Dataset entries
^^^^^^^^^^^^^^^^
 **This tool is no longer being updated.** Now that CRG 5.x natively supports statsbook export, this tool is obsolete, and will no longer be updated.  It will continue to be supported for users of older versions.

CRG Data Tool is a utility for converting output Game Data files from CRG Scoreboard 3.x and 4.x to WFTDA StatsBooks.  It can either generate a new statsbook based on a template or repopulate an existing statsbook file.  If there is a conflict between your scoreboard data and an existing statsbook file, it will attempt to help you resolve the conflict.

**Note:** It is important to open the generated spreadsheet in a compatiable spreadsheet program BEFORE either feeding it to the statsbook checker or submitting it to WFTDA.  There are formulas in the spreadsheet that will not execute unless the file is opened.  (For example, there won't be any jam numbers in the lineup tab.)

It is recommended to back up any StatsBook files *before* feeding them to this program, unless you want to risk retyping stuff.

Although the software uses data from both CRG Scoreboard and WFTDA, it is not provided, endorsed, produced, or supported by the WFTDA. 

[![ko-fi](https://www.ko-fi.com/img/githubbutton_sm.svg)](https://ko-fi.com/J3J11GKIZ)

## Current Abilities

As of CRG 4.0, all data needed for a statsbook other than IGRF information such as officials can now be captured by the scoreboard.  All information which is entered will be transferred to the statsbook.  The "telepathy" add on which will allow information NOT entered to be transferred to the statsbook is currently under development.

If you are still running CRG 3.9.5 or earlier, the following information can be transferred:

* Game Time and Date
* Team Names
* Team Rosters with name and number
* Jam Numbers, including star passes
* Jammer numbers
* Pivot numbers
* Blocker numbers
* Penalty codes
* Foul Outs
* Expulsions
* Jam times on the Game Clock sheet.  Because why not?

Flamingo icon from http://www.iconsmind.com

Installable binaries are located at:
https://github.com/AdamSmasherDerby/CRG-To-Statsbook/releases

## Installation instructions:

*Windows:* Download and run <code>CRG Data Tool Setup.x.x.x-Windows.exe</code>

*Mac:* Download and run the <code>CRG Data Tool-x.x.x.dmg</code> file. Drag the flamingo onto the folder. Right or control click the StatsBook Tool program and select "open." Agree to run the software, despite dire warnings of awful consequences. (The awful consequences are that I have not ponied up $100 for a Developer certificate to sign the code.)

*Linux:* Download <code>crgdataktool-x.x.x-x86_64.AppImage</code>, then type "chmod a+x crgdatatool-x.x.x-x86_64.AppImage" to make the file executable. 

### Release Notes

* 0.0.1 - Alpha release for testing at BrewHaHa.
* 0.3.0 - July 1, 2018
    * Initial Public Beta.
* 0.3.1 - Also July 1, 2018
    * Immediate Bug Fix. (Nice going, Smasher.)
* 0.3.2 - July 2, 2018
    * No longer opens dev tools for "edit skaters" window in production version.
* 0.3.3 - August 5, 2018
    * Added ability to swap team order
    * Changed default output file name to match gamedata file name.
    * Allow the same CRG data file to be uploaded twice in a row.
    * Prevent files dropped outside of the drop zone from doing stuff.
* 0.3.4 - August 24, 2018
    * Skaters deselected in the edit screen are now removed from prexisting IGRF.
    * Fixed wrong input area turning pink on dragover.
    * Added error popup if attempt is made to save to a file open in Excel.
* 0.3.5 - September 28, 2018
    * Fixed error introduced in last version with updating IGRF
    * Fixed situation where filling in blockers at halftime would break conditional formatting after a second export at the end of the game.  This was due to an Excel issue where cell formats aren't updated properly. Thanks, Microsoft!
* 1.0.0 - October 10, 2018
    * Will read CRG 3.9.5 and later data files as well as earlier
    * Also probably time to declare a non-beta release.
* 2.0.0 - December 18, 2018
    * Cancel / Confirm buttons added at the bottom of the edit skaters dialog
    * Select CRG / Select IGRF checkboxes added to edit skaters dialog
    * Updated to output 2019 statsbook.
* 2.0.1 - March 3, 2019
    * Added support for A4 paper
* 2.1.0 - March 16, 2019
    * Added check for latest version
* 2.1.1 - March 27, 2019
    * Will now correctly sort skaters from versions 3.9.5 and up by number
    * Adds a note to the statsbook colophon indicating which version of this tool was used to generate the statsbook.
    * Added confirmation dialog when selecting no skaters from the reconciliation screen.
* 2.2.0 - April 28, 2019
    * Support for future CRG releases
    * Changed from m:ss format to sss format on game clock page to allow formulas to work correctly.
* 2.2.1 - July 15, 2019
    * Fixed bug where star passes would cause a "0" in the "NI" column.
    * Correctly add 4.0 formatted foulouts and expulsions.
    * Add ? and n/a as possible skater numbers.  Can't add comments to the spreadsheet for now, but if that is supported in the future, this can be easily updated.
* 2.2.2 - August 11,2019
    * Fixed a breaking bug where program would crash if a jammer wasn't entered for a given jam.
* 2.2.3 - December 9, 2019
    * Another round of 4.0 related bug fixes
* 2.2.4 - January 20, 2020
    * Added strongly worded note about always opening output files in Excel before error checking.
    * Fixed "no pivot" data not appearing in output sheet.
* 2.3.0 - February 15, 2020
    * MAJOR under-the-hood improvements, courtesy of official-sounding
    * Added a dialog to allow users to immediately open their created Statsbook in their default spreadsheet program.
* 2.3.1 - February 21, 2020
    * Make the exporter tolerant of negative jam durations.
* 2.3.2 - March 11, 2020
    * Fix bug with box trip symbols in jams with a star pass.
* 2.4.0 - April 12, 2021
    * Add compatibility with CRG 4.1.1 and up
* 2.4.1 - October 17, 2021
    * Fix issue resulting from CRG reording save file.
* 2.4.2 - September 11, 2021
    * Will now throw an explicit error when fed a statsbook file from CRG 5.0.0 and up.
^^^^^^^^^^^^^^^^
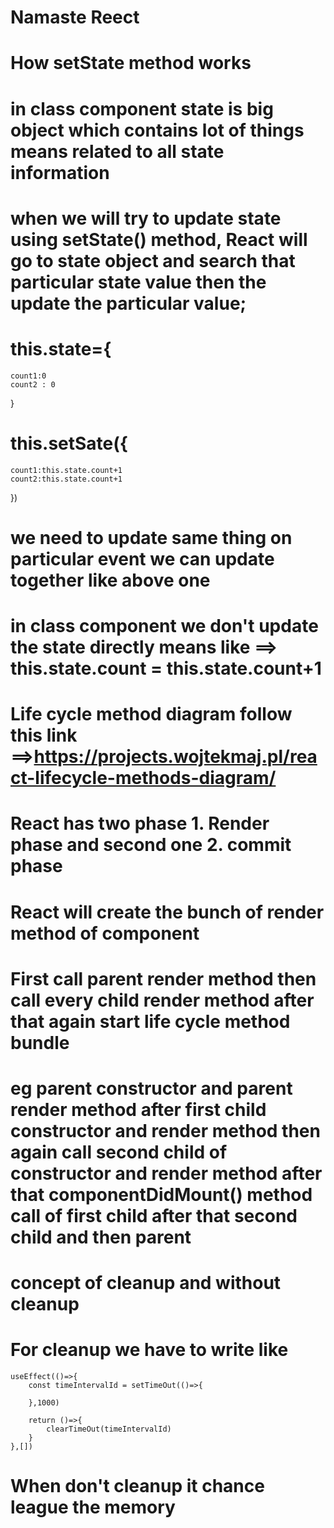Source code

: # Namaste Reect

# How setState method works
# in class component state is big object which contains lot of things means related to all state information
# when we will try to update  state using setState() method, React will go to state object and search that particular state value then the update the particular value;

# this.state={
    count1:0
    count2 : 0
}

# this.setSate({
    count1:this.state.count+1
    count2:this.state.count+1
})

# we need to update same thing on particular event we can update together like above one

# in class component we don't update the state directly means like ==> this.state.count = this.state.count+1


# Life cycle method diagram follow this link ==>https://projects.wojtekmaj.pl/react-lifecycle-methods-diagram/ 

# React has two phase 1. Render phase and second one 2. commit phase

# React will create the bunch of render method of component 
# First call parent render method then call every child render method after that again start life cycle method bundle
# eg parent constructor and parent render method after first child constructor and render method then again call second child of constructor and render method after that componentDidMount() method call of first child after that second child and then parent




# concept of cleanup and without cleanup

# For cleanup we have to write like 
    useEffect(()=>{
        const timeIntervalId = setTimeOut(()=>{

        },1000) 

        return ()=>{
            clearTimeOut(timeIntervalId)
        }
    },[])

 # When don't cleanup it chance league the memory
^^^^^^^^^^^^^^^^
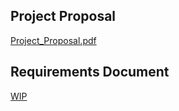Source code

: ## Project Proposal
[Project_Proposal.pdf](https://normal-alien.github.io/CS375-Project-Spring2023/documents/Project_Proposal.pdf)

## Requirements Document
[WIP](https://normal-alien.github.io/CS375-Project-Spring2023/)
^^^^^^^^^^^^^^^^
> Exercise: Reproduce, exactly as they stand in the data above, the lines from the one that holds "of older versions." to the one that holds "Data Tool Setup.x.x.x-Windows.exe</code>", inclusive.

> Written response:
 **This tool is no longer being updated.** Now that CRG 5.x natively supports statsbook export, this tool is obsolete, and will no longer be updated.  It will continue to be supported for users of older versions.

CRG Data Tool is a utility for converting output Game Data files from CRG Scoreboard 3.x and 4.x to WFTDA StatsBooks.  It can either generate a new statsbook based on a template or repopulate an existing statsbook file.  If there is a conflict between your scoreboard data and an existing statsbook file, it will attempt to help you resolve the conflict.

**Note:** It is important to open the generated spreadsheet in a compatiable spreadsheet program BEFORE either feeding it to the statsbook checker or submitting it to WFTDA.  There are formulas in the spreadsheet that will not execute unless the file is opened.  (For example, there won't be any jam numbers in the lineup tab.)

It is recommended to back up any StatsBook files *before* feeding them to this program, unless you want to risk retyping stuff.

Although the software uses data from both CRG Scoreboard and WFTDA, it is not provided, endorsed, produced, or supported by the WFTDA. 

[![ko-fi](https://www.ko-fi.com/img/githubbutton_sm.svg)](https://ko-fi.com/J3J11GKIZ)

## Current Abilities

As of CRG 4.0, all data needed for a statsbook other than IGRF information such as officials can now be captured by the scoreboard.  All information which is entered will be transferred to the statsbook.  The "telepathy" add on which will allow information NOT entered to be transferred to the statsbook is currently under development.

If you are still running CRG 3.9.5 or earlier, the following information can be transferred:

* Game Time and Date
* Team Names
* Team Rosters with name and number
* Jam Numbers, including star passes
* Jammer numbers
* Pivot numbers
* Blocker numbers
* Penalty codes
* Foul Outs
* Expulsions
* Jam times on the Game Clock sheet.  Because why not?

Flamingo icon from http://www.iconsmind.com

Installable binaries are located at:
https://github.com/AdamSmasherDerby/CRG-To-Statsbook/releases

## Installation instructions:

*Windows:* Download and run <code>CRG Data Tool Setup.x.x.x-Windows.exe</code>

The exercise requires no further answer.